Metastases from prostatic
adenocarcinoma (
prostate cancer) are characterized by their predilection for bone and typical osteoblastic features. An in vitro model of bone
metastases from
prostate cancer was developed using a bicompartment coculture system of mouse osteoblasts and human
prostate cancer cells. In this model, the bone-derived
prostate cancer cell lines MDA PCa 2a and MDA PCa 2b induced a specific and reproducible increase in osteoblast proliferation. Moreover, these cells were able to induce osteoblast differentiation, as assessed by increased
alkaline phosphatase activity,
Osteocalcin expression, and calcified matrix formation. This osteoblastic reaction was confirmed in vivo by intrafemoral injection of MDA PCa 2b cells into
severe combined immunodeficiency disease mice. In contrast, the highly undifferentiated, bone-derived human
prostate cancer cell line PC3 did not produce an osteoblastic reaction in vitro and induced osteolytic lesions in vivo. The osteoblast differentiation induced by MDA PCa 2b cells was associated with up-regulation of the osteoblast-specific transcriptor factor Cbfa1. Moreover, treatment of osteoblasts with
conditioned medium obtained from MDA PCa 2b cells resulted in up-regulation of Cbfa1 and
Osteocalcin expression.
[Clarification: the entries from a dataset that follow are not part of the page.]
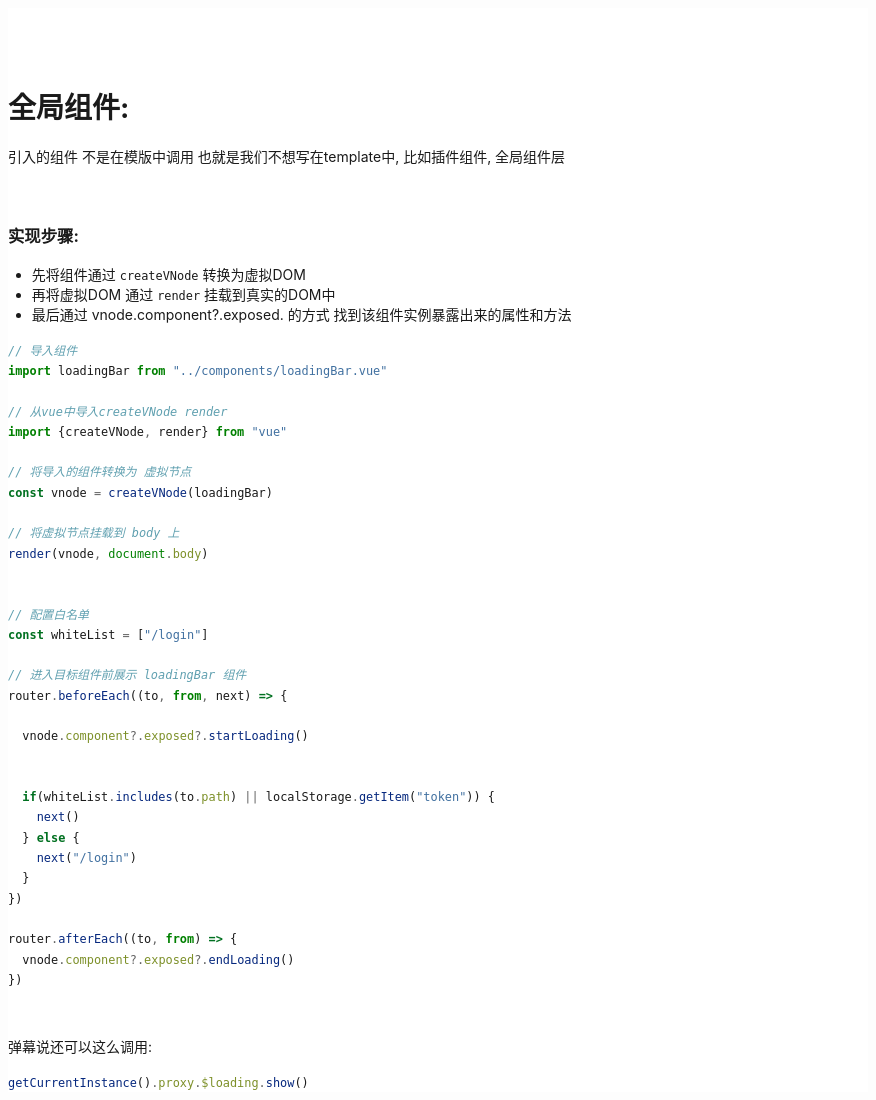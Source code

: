 
<br><br>

# 全局组件:
引入的组件 不是在模版中调用 也就是我们不想写在template中, 比如插件组件, 全局组件层

<br>

### 实现步骤:
- 先将组件通过 ``createVNode`` 转换为虚拟DOM  
- 再将虚拟DOM 通过 ``render`` 挂载到真实的DOM中 
- 最后通过 vnode.component?.exposed. 的方式 找到该组件实例暴露出来的属性和方法

```js
// 导入组件
import loadingBar from "../components/loadingBar.vue"

// 从vue中导入createVNode render
import {createVNode, render} from "vue"

// 将导入的组件转换为 虚拟节点
const vnode = createVNode(loadingBar)

// 将虚拟节点挂载到 body 上
render(vnode, document.body)


// 配置白名单
const whiteList = ["/login"]

// 进入目标组件前展示 loadingBar 组件
router.beforeEach((to, from, next) => {

  vnode.component?.exposed?.startLoading()


  if(whiteList.includes(to.path) || localStorage.getItem("token")) {
    next()
  } else {
    next("/login")
  }
})

router.afterEach((to, from) => {
  vnode.component?.exposed?.endLoading()
})
```

<br>

弹幕说还可以这么调用:
```js
getCurrentInstance().proxy.$loading.show()
```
In support of the differentiation studies, a microarray analysis showed that primary mouse osteoblasts grown in the presence of MDA PCa 2b cells showed a shift in the pattern of gene expression with an increase in
mRNA-encoding
Procollagen type I and
Osteopontin and a decrease in
mRNA-encoding
proteins associated with myoblast differentiation, namely
myoglobin and
myosin light-chain 2. Taken together, these findings suggest that the bone-derived
prostate cancer cells MDA PCa 2a and MDA PCa 2b promote differentiation of osteoblast precursors to an osteoblastic phenotype through a Cbfa1-dependent pathway. These results also established that soluble factors produced by
prostate cancer cells can induce expression of osteoblast-specific genes. This in vitro model provides a valuable system to isolate molecules secreted by
prostate cancer cells that favor osteoblast differentiation. Moreover, it allows to screen for therapeutic agents blocking the osteoblast response to
prostate cancer.